### TASK DESCRIPTION
Give the entries again, exactly as they stand.

━━━━━ DATA EXTRACTS

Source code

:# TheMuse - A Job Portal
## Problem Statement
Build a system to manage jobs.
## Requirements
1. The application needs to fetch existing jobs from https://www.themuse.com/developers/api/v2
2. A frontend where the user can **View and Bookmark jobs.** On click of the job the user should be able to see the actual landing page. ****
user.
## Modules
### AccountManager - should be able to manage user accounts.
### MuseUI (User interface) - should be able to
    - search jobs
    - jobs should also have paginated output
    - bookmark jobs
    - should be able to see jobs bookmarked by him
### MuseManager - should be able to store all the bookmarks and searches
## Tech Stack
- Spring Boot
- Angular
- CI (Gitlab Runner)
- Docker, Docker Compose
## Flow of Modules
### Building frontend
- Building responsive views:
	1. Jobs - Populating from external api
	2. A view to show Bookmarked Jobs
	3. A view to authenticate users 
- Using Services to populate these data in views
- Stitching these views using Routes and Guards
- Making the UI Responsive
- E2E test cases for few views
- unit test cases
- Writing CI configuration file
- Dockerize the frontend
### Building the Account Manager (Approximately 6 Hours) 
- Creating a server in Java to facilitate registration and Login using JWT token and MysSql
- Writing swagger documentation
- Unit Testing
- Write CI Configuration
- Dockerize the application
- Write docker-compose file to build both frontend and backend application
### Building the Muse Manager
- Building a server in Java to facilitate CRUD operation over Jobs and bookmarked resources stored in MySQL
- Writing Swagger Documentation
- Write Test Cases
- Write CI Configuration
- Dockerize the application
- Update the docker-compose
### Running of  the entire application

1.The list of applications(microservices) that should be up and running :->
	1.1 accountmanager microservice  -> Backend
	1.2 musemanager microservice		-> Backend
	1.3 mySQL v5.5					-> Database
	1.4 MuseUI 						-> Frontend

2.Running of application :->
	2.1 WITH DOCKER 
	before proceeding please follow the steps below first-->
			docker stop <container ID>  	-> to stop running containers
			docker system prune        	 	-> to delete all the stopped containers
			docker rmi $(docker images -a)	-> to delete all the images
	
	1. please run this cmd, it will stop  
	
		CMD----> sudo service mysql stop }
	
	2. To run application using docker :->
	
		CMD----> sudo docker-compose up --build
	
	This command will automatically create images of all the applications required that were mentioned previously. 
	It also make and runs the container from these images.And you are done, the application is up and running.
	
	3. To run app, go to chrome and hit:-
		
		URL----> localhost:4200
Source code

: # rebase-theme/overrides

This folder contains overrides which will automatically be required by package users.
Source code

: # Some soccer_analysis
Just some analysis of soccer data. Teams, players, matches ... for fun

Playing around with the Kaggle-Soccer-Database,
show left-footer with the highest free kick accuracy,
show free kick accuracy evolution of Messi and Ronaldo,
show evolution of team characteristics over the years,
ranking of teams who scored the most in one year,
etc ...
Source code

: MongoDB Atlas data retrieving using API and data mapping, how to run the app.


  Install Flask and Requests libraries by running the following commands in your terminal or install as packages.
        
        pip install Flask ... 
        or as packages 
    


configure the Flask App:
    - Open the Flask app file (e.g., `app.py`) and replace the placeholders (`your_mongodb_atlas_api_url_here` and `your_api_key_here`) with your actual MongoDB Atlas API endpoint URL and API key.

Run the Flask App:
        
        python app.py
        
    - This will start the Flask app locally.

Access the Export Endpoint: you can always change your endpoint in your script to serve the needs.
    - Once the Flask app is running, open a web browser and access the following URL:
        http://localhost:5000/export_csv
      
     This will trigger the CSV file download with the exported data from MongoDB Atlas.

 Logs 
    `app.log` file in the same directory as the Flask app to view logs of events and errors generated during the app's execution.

━━━━━━━━━━

### SOLUTION FOR THIS EXERCISE
Source code

:# TheMuse - A Job Portal
## Problem Statement
Build a system to manage jobs.
## Requirements
1. The application needs to fetch existing jobs from https://www.themuse.com/developers/api/v2
2. A frontend where the user can **View and Bookmark jobs.** On click of the job the user should be able to see the actual landing page. ****
user.
## Modules
### AccountManager - should be able to manage user accounts.
### MuseUI (User interface) - should be able to
    - search jobs
    - jobs should also have paginated output
    - bookmark jobs
    - should be able to see jobs bookmarked by him
### MuseManager - should be able to store all the bookmarks and searches
## Tech Stack
- Spring Boot
- Angular
- CI (Gitlab Runner)
- Docker, Docker Compose
## Flow of Modules
### Building frontend
- Building responsive views:
	1. Jobs - Populating from external api
	2. A view to show Bookmarked Jobs
	3. A view to authenticate users 
- Using Services to populate these data in views
- Stitching these views using Routes and Guards
- Making the UI Responsive
- E2E test cases for few views
- unit test cases
- Writing CI configuration file
- Dockerize the frontend
### Building the Account Manager (Approximately 6 Hours) 
- Creating a server in Java to facilitate registration and Login using JWT token and MysSql
- Writing swagger documentation
- Unit Testing
- Write CI Configuration
- Dockerize the application
- Write docker-compose file to build both frontend and backend application
### Building the Muse Manager
- Building a server in Java to facilitate CRUD operation over Jobs and bookmarked resources stored in MySQL
- Writing Swagger Documentation
- Write Test Cases
- Write CI Configuration
- Dockerize the application
- Update the docker-compose
### Running of  the entire application

1.The list of applications(microservices) that should be up and running :->
	1.1 accountmanager microservice  -> Backend
	1.2 musemanager microservice		-> Backend
	1.3 mySQL v5.5					-> Database
	1.4 MuseUI 						-> Frontend

2.Running of application :->
	2.1 WITH DOCKER 
	before proceeding please follow the steps below first-->
			docker stop <container ID>  	-> to stop running containers
			docker system prune        	 	-> to delete all the stopped containers
			docker rmi $(docker images -a)	-> to delete all the images
	
	1. please run this cmd, it will stop  
	
		CMD----> sudo service mysql stop }
	
	2. To run application using docker :->
	
		CMD----> sudo docker-compose up --build
	
	This command will automatically create images of all the applications required that were mentioned previously. 
	It also make and runs the container from these images.And you are done, the application is up and running.
	
	3. To run app, go to chrome and hit:-
		
		URL----> localhost:4200
Source code

: # rebase-theme/overrides

This folder contains overrides which will automatically be required by package users.
Source code

: # Some soccer_analysis
Just some analysis of soccer data. Teams, players, matches ... for fun

Playing around with the Kaggle-Soccer-Database,
show left-footer with the highest free kick accuracy,
show free kick accuracy evolution of Messi and Ronaldo,
show evolution of team characteristics over the years,
ranking of teams who scored the most in one year,
etc ...
Source code

: MongoDB Atlas data retrieving using API and data mapping, how to run the app.


  Install Flask and Requests libraries by running the following commands in your terminal or install as packages.
        
        pip install Flask ... 
        or as packages 
    


configure the Flask App:
    - Open the Flask app file (e.g., `app.py`) and replace the placeholders (`your_mongodb_atlas_api_url_here` and `your_api_key_here`) with your actual MongoDB Atlas API endpoint URL and API key.

Run the Flask App:
        
        python app.py
        
    - This will start the Flask app locally.

Access the Export Endpoint: you can always change your endpoint in your script to serve the needs.
    - Once the Flask app is running, open a web browser and access the following URL:
        http://localhost:5000/export_csv
      
     This will trigger the CSV file download with the exported data from MongoDB Atlas.

 Logs 
    `app.log` file in the same directory as the Flask app to view logs of events and errors generated during the app's execution.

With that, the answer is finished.